Rechtsextremismus in Brandenburg: Cottbus kämpft gegen die Rechten

Der Zulauf zu rechten Protesten in Cottbus ist groß, die Ereignisse der letzten Zeit beschäftigen auch den Bundespräsidenten. Besuch in einer aufgewühlten Stadt

Reinhard Drogla wartet. Er hat gerade Bundespräsident Frank-Walter Steinmeier begrüßt, später spricht er mit ihm. Am Handgelenk ein buntes Perlenarmband, das Gesicht faltig, aber jugendlich, wohlgebräunt, drahtig, Typ Triathlon. Drogla, 68, ist Chef des Piccolo Kinder- und Jugend-Theaters, SPD-Mitglied und Vorsteher der Stadtverordnetenversammlung in Cottbus, der mit mehr als 100.000 Einwohnern zweitgrößten Stadt in Brandenburg.

In dem alten Cottbusser Stadthaus, ein Backsteinbau gegenüber, dort wo Drogla sonst die Sitzungen der Stadtverordneten leitet, ist jetzt der Bundespräsident. Er wolle jene ermutigen, die sich dafür einsetzen, dass "man in dieser Stadt gut zusammenleben kann", sagt Steinmeier kurz, als er aus seiner Limousine steigt.

Reinhard Drogla engagiert sich in Cottbus für eine bessere Kommunikation mit den Bürgern und gegen Rechtsextremismus.
Reinhard Drogla engagiert sich in Cottbus für eine bessere Kommunikation mit den Bürgern und gegen Rechtsextremismus.

© Alexander Fröhlich

Er spricht hinter verschlossenen Türen mit Bürgern der Stadt, Vertretern von Vereinen, Kirchen, Kultur. So wie im Februar im Schloss Bellevue. Steinmeier sagte damals und wiederholt es nun, man müsse die Sorgen und Ängste ernst nehmen. Zuhören und miteinander reden.

Durch die Straßen hallte "Merkel muss weg"

Denn in Cottbus war die Stimmung gekippt. Nach Attacken von Flüchtlingen auf Deutsche. Dann gab es Demonstrationen des rechten Vereins "Zukunft Heimat", der Zulauf war groß. Durch die Straßen halte es "Widerstand" und "Merkel muss weg". "80 Prozent der Teilnehmer waren nicht von hier", sagt Drogla über die Demonstranten. Er weiß von den Bussen, von den Nummernschildern an den Autos der Teilnehmer demonstrieren.

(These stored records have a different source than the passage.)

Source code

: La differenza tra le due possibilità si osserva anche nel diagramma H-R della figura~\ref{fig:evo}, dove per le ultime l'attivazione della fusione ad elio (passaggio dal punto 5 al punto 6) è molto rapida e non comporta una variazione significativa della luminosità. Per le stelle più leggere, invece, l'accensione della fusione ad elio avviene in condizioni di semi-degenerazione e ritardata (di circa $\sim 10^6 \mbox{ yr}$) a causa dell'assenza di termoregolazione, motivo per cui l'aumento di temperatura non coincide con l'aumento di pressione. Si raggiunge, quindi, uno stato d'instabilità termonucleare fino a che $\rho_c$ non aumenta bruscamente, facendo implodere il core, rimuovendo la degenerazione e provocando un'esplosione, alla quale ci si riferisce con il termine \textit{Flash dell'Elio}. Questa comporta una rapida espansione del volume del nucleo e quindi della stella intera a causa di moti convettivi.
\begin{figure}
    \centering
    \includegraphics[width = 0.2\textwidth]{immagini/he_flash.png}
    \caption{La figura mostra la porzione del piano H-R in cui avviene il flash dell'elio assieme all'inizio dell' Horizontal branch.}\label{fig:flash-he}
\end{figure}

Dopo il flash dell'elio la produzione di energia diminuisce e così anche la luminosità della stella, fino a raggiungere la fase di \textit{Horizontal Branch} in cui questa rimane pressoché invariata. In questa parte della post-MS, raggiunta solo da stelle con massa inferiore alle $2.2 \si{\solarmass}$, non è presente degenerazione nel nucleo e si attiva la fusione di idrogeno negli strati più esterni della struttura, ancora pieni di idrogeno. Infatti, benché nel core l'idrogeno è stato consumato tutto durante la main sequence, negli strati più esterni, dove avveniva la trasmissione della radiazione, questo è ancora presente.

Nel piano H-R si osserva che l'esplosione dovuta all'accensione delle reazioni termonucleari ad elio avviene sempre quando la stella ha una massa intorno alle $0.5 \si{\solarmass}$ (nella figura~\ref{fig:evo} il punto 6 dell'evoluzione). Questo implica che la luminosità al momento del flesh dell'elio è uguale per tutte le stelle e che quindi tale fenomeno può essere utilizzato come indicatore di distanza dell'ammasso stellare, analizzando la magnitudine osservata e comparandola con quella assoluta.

Für die Sicherheitsbehörden ist klar: Cottbus soll als neues Dresden etabliert werden, als Zwischenstation, um den Volkszorn nach Berlin zu tragen. Pegida machte mit, rechte Netzwerke waren da, die örtlichen Neonazis sowieso. Der Verfassungsschutz prüft Verbindungen von "Zukunft Heimat" zu Rechtsextremisten.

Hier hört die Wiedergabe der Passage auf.